You can get work trucks with power windows and heated back window/mirrors. I have seen them like that up here in Maine


----------



## TLS (Jan 31, 2000)

I need an adjustable torsion bar front suspension to deal with my V-Plow. I'll never drive a FORD. GM boy all my life.

As far as the power windows/locks/defroster, I know you can. Not sure about Bluetooth and remote start yet.


----------



## eludemann (Feb 13, 2010)

As far as the 3:73 vs. the 4:10, I tried to build a 2015 3500 online, and the 3:73 was only available with the duramax, not the gas. I didn't check the 2500's or ask the dealer, though.


----------



## TLS (Jan 31, 2000)

I was going to go with the 3500 SRW, but price was a bit higher for only a couple hundred pounds GVWR


----------



## goel (Nov 23, 2010)

I have a 2012 CC srw 3500hd. WT with heated power mirrors and remote start.


----------



## TLS (Jan 31, 2000)

Good to know!


----------



## TLS (Jan 31, 2000)

Noticing a few things as I comb over both GMC and Chevy configuration pages....

No Bluetooth or Remote start without going with SLE or LT package ( Which bumps the STARTING price close to or above $40K!!! ) This is REALLY disturbing. These are two options which I thought FOR SURE would be standard in a 2015 truck!! 

Now, that being said, it also looks like you can no longer get the WT package in a GMC anymore. Your two choices are:

Base Sierra level STARTS at $ 35,615
-OR-
Base SLE level STARTS at ...$ 41,210

These are the only two levels unless you go Denali

On the CHEVY side, it's similar but not sure what is different to justify the price difference:

Base WT level STARTS at: $ 35,360
-OR-
Base LT level STARTS at: $ 39,160

So, I guess the $34K 3/4 ton regular cab 4x4 pickup is no longer 

I keep my trucks at minimum for a decade. They are usually low mileage, seeing snowplowing and pulling my lawnmowers around on a 16' trailer. I guess I should get exactly what I want, as I'll be living with it for awhile.
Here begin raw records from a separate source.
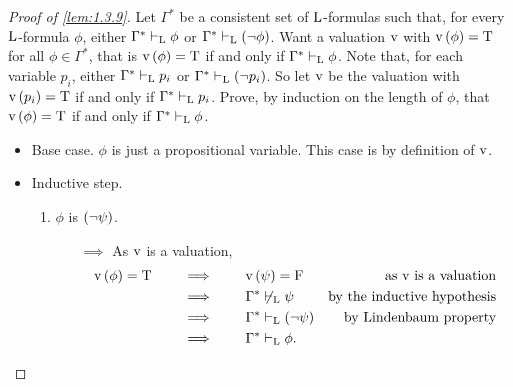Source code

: \begin{proof}[Proof of \ref{lem:1.3.9}]
Let $ \Gamma^* $ be a consistent set of $ \mathrm{L} $-formulas such that, for every $ \mathrm{L} $-formula $ \phi $, either $ \Gamma^* \vdash_{\mathrm{L}} \phi $ or $ \Gamma^* \vdash_\L \notb{\phi} $. Want a valuation $ \mathrm{v} $ with $ \v\br{\phi} = \T $ for all $ \phi \in \Gamma^* $, that is $ \v\br{\phi} = \T $ if and only if $ \Gamma^* \vdash_{\mathrm{L}} \phi $. Note that, for each variable $ p_i $, either $ \Gamma^* \vdash_{\mathrm{L}} p_i $ or $ \Gamma^* \vdash_\L \notb{p_i} $. So let $ \mathrm{v} $ be the valuation with $ \v\br{p_i} = \T $ if and only if $ \Gamma^* \vdash_{\mathrm{L}} p_i $. Prove, by induction on the length of $ \phi $, that $ \v\br{\phi} = \T $ if and only if $ \Gamma^* \vdash_{\mathrm{L}} \phi $.
\begin{itemize}
\item Base case. $ \phi $ is just a propositional variable. This case is by definition of $ \mathrm{v} $.
\item Inductive step.
\begin{enumerate}[leftmargin=0.5in, label=Case \arabic*.]
\item $ \phi $ is $ \notb{\psi} $.
\begin{itemize}
\item[$ \implies $] As $ \mathrm{v} $ is a valuation,
\begin{align*}
\v\br{\phi} = \T \qquad
& \implies \qquad \v\br{\psi} = \F & \text{as} \ \v \ \text{is a valuation} \\
& \implies \qquad \Gamma^* \not\vdash_\L \psi & \text{by the inductive hypothesis} \\
& \implies \qquad \Gamma^* \vdash_\L \notb{\psi} & \text{by Lindenbaum property} \\
& \implies \qquad \Gamma^* \vdash_\L \phi.
\end{align*}

\pagebreak


\end{itemize}
\end{enumerate}
\end{itemize}
\end{proof}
Thanks again for everyone's input! Keep it coming!


----------



## Mr. Jon (Feb 24, 2010)

I just ordered a 2015 GMC 3500HD CCSB Dmax WT (or base Sierra, whatever you want to call it, the bottom trim level with rubber floor). Like you I can never find one on the lot that I want. I was able to get Intellilink audio with bluetooth, power windows & locks with remote keyless entry and power adjustable heated camper mirrors. Remote start, navigation, and rear parking assist or camera are not available. You can get that aftermarket cheaper than going up a trim level. The higher trim levels do not offer manual shift transfer case, which I must have, I will not rely on electronics for 4x4. I don't know about rear defrost, but I drive a truck and use the mirrors, not the back window. I've had 2 trucks since 1996 with roof marker lights and never a leak. I personally prefer the lower reverse gear with the Dmax/Allison for controlling the truck while decending steep driveways that I plow. You should be able to sell the truck for at lease $4-5k more if you sell it privately.


----------



## TLS (Jan 31, 2000)

Thanks Mr. Jon!

So you _were_ able to get Bluetooth on a Base Sierra? Maybe it's the CC that allows this? The Regular Cab (absolutely mandatory for me because I plow) doesn't get a LOT of things that the EC (double cab now?) and CC's get. I plowed for 15 years with a EC/LB and never realized just how much better it is to plow with a REG cab. There is no way I can go back to a longer wheelbase truck now.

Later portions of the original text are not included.